If from a development perspective you rule out all of the ways in which a system could fail during its lifetime – for example a bird entering the engine or a part breaking during flight – you can identify and define functional hazards. Once these are determined, behaviours can be implemented into the system that guarantee a safe operating mode. These development processes apply from design analysis through to implementation and testing, and are governed by industry standards.
In the case of flight control systems that is the DO-178C standard, developed by the Radio Technical Commission for Aeronautics (RTCA) and implemented by the respective aviation authorities for each country. A well-established standard in aviation, DO-178C ensures safety within the development process. But while safety continues to be deep-rooted in aviation, there are now additional challenges that need to be addressed as the industry evolves and becomes more digitally networked.
In an age when everything is becoming increasingly networked, this digitisation adds a new challenge, that of cyber security.
Security adds a new aspect to systems development and is an extension of the safety standard that is now established in aviation. “Ultimately, both safety and security standards want to verify that the system is operated in a proper way” says Sascha Kegreiß, CTO of HENSOLDT Cyber.
“From a safety point of view, you are determining what might happen in the system that could influence the safety of people, for example an aircraft crashing because the material was not suitable. From a security point of view, you want to be sure that even if an attacker or a hacker has access to a system, the overall system still operates in a safe way and can be operated in more or less a normal mode.”
CTO HENSOLDT Cyber
In the case of the flight control system that instructs the aircraft turbines, if that fails it could impact the operation of the turbines, which is a safety concern. If the flight control system is implemented and operated in a proper way, however, it will communicate to the turbines correctly, and the turbine will receive that instruction and act appropriately. With no peripheral interference, if the system is implemented correctly, it is safe.
On the other hand, if an attacker gains access to the system and hacks the flight control system, it can override these protocols, and the communication between the avionics and the turbine that was otherwise deemed to be safe is now compromised.
The standard that covers the security aspect of systems development is known as the ED-202, or DO-326 in RTCA terms. ED-202 is standardised, and alongside DO-178C it will be a critical factor in flight system development in the future. So, DO-178C standardises the functional hazard analyses that should be performed for system development, and ED-202 standardises the threat analyses that could arise from people or external interfaces that want the system to perform in an unsecure and unsafe way.
Every aircraft system needs to adhere to standards because they all contribute to both the safety and security of the aircraft.

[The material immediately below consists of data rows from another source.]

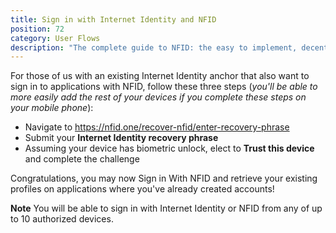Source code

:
 ```yaml
---
title: Sign in with Internet Identity and NFID
position: 72
category: User Flows
description: "The complete guide to NFID: the easy to implement, decentralized one-touch MFA and authorization platform."
---
```


For those of us with an existing Internet Identity anchor that also want to sign in to applications with NFID, follow these three steps (*you'll be able to more easily add the rest of your devices if you complete these steps on your mobile phone*):
- Navigate to https://nfid.one/recover-nfid/enter-recovery-phrase
- Submit your **Internet Identity recovery phrase**
- Assuming your device has biometric unlock, elect to **Trust this device** and complete the challenge

Congratulations, you may now Sign in With NFID and retrieve your existing profiles on applications where you've already created accounts!

**Note** You will be able to sign in with Internet Identity or NFID from any of up to 10 authorized devices.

There are system level hazards and threats that are then broken down into component level hazards and threats, and requirements for addressing these will be the responsibility of the specific companies involved in developing each one.
As a leading avionics equipment developer, HENSOLDT has identified that designing, testing and manufacturing systems to both the highest safety and security standards is essential, and has implemented a ground up approach that now incorporates cyber security at all stages across the development process.
“What we do now is that we extend our development process to include this other perspective in systems development, and we address those security means as well,” Kegreiß added. This will prepare HENSOLDT for when security standards are mandated, he notes, which is inevitable as devices and systems become more connected.
“This standard verifies that safety can be ensured even if there is a potential security risk. Otherwise, you may implement a safe system, but from a security point of view an external risk can turn it into an unsafe system.”
CTO HENSOLDT Cyber
For HENSOLDT, safety critical systems are at the core of its business and safety is of the utmost importance, but security is now also vital as developers work to ensure that safety is not compromised by third party manipulation. “And that's the time we are living in,” noted Kegreiß. “We all want to experience the benefits of connected systems, but with those connections, malicious attacks need to be considered.”
In these current times when connectivity is at the forefront of all systems design, there can be no safety without security.